The poet stands alone on the seashore and watches how the swells as the moon rise. He thinks of a beloved baring her bosom to receive her lover.

The wind is gentle and calm. The lawn where he stands is pleasant. But he is alone. No other is there to enjoy the scene.

The poet prefers paganism to Christianity. If the Christians are materialistic and not spiritual, it is better to be a pagan. The pagans of ancient Greece imagined the presence of Gods and Godness in different aspects of Nature.

If Wordsworth were a pagan, he would see Proteus. The pagan sea God, rising from the sea. He would hear Triton and other sea-god, blow his twisted born made of the shell of conch then he would feel less lonely.

It is said that Proteus looked after the sea and Triton blew his horn to full the waves. Triton had the shape of a dolphin with the head of a man Wordsworth in his imagination can see Proteus and hear Triton blowing his born.

But he is not a pagan. He wants that Christians should not be wholly materialistic. If they turn to nature, the poet will think of paganism.

The shadow of the dome of the pleasure

The shadow of the dome of the pleasure,

Floated midway on the waves;

Where was scared the mingled measure

From the fountain and the caves.

It was the miracle of rare device,

A sunny pleasure-dome with caves of ice.

Expl. These lines have been taken from the famous dream poem “Kubla Khan” by S.T. Coleridge. In this poem, the poet in his dream conceives of a palace with ‘sunny pleasure dome, and a cave of ice.

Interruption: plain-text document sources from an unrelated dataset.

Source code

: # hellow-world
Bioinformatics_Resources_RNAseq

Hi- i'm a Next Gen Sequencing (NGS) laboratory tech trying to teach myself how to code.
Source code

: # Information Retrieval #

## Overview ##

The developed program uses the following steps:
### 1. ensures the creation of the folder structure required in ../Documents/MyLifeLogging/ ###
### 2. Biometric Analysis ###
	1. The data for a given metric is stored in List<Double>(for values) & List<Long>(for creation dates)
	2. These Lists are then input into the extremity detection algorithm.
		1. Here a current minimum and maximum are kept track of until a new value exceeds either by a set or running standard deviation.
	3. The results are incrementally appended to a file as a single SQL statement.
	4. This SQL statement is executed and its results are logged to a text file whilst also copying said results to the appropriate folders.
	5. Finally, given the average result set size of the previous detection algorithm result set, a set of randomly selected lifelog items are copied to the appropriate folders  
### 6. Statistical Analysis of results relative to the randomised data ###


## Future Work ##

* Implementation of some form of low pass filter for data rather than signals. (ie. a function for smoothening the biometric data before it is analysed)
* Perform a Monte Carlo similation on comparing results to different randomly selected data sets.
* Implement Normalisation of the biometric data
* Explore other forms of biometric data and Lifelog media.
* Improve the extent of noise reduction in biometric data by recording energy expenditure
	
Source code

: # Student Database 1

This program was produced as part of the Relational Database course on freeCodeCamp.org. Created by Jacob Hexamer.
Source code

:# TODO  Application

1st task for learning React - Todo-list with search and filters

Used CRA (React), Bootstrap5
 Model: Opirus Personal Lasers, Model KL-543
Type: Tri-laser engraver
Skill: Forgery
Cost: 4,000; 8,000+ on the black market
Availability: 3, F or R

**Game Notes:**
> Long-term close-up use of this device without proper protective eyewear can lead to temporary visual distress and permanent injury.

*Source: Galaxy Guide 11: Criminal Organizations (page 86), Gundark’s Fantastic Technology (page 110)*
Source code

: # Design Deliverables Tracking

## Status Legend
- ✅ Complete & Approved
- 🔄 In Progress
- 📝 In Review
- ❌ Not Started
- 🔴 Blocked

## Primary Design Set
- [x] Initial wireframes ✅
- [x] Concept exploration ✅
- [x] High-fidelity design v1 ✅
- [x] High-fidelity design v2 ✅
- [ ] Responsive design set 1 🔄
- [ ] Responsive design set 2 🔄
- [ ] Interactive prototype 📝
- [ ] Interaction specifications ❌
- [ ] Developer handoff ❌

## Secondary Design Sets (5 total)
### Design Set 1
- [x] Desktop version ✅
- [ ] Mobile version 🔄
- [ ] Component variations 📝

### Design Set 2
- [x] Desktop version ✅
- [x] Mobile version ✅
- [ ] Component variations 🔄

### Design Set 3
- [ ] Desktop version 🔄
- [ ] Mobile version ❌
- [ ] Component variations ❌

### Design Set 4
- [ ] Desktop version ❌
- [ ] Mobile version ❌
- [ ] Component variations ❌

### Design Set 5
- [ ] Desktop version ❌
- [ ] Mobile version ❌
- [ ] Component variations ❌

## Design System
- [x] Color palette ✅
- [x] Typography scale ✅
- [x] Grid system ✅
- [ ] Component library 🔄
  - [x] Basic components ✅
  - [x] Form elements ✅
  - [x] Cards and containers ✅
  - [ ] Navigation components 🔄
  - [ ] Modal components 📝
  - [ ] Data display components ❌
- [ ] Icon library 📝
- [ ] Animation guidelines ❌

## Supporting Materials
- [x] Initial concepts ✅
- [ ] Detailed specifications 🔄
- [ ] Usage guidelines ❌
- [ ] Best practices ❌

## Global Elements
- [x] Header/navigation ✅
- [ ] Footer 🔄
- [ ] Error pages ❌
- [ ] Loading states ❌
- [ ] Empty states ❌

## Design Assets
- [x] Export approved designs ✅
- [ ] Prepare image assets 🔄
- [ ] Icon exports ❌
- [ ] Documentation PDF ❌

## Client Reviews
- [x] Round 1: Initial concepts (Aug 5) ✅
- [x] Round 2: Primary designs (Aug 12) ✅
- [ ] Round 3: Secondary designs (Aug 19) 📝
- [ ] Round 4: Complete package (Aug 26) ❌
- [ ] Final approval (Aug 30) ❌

The poet after presenting in the picture of his Capital city and also of the river, its torrential water, and the covering woods comes to describe the palace by the river.

The palace with pleasure domes stood by the river. Its shadow fell and floated on the waves. Here the beautiful sound was heard.

This sound was a blended note coming from the fountain on the caves. It was a rare miracle of a miraculous sight. It included both ‘sunny pleasure-dome and cave of ice’.

A damsel with a dulcimer

A damsel with a dulcimer

In a vision once I saw,

It was an Abyssinian maid,

And on her dulcimer, she played

Singing of Mount Abora.

Expl. These lines have been taken from Coleridge’s ‘Kubla Khan‘ a famous dream poem. Here is a coherent dream down with all conscious grip on art and imagination. The present lines term dream within a dream.

The whole poem is a product of a dream that in the above line, the poet says that in a dream once he had been an Abyssinian girl playing on dulcimer and mount Abora.

Here the girl of Abyssinia, dulcimer, and mount Abora all are imaginary elements forming the dream poem.